→ **Directions**: Every line that contains the word "March" is to be copied from the listing.

→ **Exercise materials**:
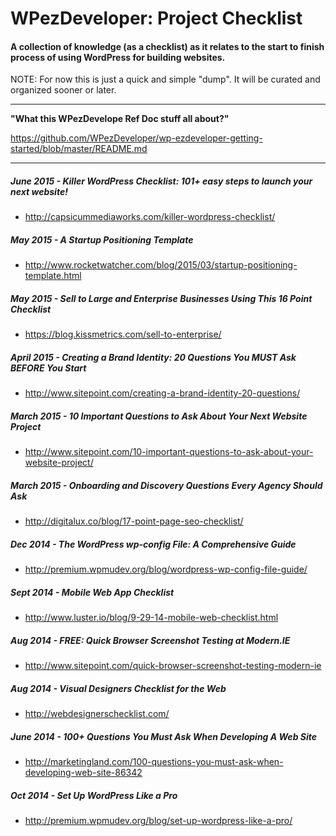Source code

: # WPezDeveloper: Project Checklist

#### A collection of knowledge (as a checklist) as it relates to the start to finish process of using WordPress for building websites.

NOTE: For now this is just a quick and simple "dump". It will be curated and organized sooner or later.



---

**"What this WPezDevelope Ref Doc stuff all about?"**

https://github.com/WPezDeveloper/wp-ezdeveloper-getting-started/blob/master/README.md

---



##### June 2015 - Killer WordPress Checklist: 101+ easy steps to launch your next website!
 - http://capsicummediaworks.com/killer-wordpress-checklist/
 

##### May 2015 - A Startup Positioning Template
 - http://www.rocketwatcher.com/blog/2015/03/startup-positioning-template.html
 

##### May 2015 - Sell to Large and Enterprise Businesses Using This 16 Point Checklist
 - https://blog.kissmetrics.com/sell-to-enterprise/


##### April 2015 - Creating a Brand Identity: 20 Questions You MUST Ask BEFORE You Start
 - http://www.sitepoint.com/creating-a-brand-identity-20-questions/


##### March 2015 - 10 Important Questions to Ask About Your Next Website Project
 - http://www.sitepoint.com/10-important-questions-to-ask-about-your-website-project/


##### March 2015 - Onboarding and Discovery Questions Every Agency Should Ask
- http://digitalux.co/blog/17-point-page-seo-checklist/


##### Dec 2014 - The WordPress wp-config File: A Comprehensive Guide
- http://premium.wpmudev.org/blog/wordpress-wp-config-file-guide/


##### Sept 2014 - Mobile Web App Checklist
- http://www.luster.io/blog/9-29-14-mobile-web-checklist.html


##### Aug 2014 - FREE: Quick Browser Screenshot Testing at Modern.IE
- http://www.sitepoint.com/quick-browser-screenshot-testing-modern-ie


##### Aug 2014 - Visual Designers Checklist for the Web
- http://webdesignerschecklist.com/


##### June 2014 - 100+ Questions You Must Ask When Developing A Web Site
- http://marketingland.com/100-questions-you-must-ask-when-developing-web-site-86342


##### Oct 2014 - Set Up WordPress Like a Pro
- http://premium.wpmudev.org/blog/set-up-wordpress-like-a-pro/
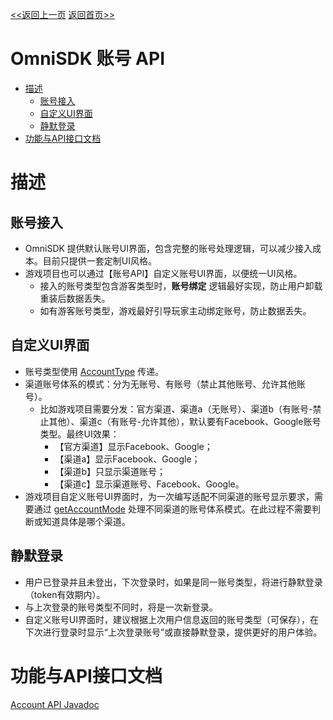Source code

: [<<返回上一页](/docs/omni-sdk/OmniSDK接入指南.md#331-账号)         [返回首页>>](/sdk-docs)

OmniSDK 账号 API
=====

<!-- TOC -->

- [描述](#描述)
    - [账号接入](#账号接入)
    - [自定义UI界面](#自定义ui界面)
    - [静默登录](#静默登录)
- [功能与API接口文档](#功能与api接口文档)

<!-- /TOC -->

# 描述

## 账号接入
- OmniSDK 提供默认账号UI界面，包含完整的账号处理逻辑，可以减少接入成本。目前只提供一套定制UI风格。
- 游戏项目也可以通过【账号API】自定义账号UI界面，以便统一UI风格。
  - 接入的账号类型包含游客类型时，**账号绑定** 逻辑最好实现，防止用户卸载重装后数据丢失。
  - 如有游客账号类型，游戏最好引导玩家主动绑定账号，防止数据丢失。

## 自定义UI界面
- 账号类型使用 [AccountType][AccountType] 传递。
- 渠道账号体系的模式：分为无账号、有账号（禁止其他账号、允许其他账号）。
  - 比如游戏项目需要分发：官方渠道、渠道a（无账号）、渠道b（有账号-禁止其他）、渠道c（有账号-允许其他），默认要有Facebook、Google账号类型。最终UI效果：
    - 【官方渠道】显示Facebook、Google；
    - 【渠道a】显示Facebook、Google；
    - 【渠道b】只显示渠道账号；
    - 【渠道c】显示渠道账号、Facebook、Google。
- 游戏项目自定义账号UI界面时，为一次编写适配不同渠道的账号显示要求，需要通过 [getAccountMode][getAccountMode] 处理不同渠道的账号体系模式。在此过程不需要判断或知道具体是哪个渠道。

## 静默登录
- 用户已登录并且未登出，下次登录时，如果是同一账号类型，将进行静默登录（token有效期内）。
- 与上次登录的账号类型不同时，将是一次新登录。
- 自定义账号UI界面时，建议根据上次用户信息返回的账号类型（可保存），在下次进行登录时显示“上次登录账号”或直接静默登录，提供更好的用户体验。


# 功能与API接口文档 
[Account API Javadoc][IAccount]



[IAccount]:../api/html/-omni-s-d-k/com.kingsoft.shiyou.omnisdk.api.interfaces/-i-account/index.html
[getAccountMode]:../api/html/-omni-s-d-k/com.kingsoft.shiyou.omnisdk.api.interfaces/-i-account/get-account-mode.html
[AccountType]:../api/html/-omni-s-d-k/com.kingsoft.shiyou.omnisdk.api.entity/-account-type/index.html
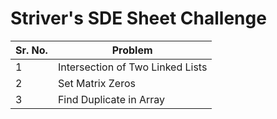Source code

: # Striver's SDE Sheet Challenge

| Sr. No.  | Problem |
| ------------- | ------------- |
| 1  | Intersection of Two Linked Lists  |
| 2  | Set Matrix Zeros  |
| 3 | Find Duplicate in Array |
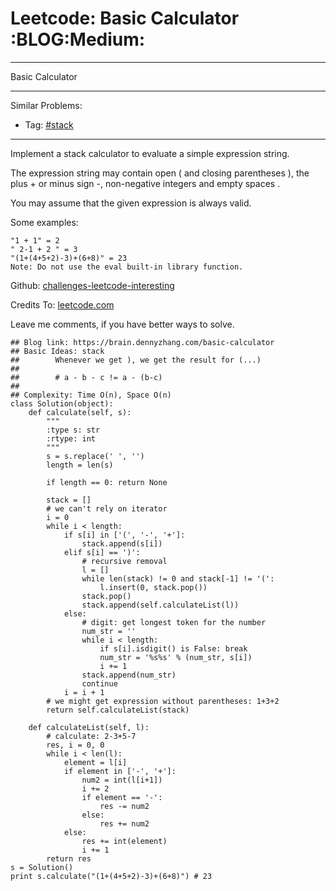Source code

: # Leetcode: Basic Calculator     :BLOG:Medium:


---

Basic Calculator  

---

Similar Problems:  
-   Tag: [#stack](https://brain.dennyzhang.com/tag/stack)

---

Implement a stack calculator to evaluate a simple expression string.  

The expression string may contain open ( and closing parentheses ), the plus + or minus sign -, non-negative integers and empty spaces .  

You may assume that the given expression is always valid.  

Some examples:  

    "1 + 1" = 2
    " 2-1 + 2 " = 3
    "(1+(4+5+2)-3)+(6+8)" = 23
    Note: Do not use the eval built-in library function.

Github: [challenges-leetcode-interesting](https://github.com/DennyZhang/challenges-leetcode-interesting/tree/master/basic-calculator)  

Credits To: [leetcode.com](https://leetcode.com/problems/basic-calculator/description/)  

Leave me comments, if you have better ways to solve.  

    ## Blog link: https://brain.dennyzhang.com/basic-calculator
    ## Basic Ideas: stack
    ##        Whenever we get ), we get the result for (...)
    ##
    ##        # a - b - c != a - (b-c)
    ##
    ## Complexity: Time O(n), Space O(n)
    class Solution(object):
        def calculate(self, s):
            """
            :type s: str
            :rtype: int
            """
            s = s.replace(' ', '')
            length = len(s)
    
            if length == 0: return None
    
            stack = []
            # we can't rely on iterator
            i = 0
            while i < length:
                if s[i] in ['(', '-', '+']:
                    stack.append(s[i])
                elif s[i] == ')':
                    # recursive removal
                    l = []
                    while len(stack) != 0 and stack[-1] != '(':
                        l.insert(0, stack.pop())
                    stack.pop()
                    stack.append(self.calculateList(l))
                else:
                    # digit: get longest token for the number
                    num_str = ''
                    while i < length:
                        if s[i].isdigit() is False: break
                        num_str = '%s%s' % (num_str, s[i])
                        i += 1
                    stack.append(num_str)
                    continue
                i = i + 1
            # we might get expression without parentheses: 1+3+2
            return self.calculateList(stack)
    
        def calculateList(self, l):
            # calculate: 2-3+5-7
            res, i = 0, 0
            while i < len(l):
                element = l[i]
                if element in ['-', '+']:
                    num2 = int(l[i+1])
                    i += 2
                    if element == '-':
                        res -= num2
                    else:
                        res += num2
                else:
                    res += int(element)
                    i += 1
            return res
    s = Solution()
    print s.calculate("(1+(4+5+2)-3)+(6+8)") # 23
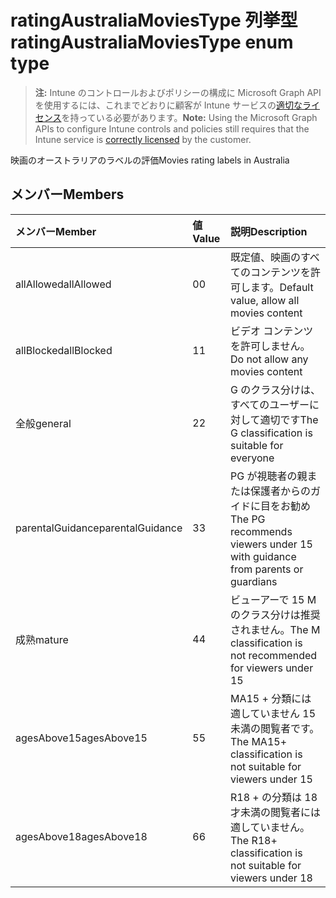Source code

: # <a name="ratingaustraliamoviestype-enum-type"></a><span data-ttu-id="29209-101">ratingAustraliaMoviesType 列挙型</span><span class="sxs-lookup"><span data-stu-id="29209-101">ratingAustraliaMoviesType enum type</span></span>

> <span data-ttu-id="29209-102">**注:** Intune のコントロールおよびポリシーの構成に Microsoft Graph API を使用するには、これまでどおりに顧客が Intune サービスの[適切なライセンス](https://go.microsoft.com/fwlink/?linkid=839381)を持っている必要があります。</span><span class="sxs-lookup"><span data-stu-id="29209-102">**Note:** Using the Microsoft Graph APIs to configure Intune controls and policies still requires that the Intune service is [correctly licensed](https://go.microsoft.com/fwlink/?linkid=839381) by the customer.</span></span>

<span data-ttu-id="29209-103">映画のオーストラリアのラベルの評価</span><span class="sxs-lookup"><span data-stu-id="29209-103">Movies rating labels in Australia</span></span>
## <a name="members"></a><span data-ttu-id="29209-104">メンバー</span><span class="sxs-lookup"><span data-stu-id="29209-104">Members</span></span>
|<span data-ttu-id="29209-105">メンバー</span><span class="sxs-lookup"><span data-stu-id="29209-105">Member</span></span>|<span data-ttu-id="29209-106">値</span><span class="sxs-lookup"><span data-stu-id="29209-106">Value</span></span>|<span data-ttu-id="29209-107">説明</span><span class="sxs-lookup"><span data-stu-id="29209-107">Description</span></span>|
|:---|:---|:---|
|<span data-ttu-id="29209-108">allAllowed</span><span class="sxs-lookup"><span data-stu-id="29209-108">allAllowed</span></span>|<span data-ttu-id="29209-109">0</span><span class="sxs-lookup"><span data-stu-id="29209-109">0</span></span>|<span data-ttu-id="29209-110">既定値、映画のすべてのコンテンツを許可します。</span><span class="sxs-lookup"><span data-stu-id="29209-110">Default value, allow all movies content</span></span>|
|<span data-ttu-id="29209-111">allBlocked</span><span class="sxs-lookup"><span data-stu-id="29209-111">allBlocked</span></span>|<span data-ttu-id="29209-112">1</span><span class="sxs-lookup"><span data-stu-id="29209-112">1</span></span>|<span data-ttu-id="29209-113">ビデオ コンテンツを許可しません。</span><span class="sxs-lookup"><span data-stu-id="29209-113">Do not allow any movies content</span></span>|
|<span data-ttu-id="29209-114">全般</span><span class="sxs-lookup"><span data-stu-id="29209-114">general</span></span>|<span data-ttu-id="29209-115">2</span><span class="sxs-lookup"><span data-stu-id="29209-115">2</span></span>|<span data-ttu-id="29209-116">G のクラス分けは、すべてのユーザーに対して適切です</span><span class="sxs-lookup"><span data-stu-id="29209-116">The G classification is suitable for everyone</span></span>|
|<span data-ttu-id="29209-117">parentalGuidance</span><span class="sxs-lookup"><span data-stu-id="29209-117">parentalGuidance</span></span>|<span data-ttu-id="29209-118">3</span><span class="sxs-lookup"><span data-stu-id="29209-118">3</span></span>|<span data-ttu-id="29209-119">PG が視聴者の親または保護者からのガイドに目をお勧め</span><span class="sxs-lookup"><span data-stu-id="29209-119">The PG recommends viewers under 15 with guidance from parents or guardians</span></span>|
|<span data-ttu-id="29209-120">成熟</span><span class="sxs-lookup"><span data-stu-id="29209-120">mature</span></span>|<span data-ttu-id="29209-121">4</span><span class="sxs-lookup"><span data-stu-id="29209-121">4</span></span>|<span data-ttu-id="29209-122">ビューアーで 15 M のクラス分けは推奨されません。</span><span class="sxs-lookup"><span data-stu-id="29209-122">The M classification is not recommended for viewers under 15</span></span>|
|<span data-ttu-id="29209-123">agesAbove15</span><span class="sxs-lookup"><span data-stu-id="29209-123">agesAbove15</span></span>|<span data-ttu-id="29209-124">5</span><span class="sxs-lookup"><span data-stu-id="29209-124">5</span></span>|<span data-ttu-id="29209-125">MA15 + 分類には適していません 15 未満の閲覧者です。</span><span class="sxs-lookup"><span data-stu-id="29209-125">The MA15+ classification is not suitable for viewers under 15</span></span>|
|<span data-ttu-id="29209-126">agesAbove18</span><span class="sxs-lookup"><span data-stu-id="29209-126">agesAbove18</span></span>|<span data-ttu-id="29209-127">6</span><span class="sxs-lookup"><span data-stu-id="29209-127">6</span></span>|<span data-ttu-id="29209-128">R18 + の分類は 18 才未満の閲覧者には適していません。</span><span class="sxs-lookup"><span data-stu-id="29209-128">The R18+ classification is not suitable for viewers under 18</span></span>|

→ **Exercise solution**:
##### March 2015 - 10 Important Questions to Ask About Your Next Website Project
##### March 2015 - Onboarding and Discovery Questions Every Agency Should Ask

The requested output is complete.